Both the accelerators at CERN and the experiments’ cathedral-sized detectors produce huge amounts of systems-monitoring data. The effective exploitation of this data is vital in helping us to ensure the smooth and efficient running of this highly complex infrastructure. Technologies such as Hadoop, Apache Spark, and Apache Kafka, are already playing important roles. They are helping us to improve analytics performance on bigger datasets, do real-time analytics, do graph-based analysis, carry out ‘data discovery’ via advanced visualisation techniques, and more. Nevertheless, important challenges remain in terms of both the integration of new technologies and in terms of training users.

Recent progress

During 2017, we contributed to work aimed at assessing the feasibility of the Future Circular Collider, a proposed successor to the LHC. For this, we defined a technology infrastructure using Oracle Big Data Discovery; this enables the analysis of terabytes of technical engineering data produced by approximately 50,000 sensors and monitoring devices in CERN’s accelerator complex.
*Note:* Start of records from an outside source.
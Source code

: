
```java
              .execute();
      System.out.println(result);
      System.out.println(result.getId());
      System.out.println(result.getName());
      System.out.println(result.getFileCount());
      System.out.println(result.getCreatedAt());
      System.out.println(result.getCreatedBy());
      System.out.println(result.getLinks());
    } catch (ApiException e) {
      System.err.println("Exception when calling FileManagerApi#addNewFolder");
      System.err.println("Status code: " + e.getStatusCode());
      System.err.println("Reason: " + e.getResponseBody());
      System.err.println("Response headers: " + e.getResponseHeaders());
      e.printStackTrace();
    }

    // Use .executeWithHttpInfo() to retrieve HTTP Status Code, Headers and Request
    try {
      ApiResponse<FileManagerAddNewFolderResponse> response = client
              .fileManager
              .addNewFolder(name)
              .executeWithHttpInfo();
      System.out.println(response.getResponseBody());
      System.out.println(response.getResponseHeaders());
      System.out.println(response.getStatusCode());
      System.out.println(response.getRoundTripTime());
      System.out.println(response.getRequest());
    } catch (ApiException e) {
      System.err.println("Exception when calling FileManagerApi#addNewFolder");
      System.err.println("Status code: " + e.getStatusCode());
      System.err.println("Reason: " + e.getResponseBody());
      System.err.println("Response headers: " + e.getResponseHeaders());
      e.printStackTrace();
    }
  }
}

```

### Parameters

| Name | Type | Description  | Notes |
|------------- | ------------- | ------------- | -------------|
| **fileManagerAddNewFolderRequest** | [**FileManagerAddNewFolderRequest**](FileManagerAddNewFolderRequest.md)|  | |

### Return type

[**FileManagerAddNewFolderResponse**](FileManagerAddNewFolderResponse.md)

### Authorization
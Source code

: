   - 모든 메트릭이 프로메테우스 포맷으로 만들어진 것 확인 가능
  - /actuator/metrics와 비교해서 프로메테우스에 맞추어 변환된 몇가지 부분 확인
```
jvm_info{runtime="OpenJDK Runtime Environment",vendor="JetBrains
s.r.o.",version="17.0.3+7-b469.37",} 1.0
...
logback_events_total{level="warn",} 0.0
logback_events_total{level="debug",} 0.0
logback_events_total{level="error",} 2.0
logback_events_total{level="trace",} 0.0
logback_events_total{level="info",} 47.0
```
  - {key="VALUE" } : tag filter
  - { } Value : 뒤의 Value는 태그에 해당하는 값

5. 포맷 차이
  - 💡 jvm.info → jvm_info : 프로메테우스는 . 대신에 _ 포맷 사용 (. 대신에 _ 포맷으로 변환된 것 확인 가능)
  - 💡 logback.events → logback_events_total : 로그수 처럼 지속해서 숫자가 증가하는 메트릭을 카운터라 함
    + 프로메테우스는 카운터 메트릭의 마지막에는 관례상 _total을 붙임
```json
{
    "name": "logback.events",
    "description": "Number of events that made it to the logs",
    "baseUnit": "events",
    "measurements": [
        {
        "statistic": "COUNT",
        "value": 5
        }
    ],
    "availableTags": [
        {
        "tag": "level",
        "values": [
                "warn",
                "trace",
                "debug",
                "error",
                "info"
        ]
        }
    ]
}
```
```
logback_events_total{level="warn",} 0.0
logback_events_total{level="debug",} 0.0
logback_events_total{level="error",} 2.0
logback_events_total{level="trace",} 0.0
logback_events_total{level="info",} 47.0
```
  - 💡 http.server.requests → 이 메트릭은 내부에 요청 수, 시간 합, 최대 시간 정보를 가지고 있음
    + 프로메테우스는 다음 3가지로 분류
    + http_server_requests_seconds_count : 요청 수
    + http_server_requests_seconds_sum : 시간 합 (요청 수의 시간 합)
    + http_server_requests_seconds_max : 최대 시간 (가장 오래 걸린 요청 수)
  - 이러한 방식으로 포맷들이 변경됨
We also worked to develop a real-time analytics framework based on Apache Kafka. We then integrated this with Oracle Stream Explorer as an interface with which to interact with the data streams and process complex events.

Another area of work involved the definition and development of a proof-of-concept analytics system using Oracle Parallel Graph Analytics (PGX). We explored the integration of this with Apache Spark, as well as running it over the cloud, to help us extract important value out of the complex data generated by the accelerator complex at CERN.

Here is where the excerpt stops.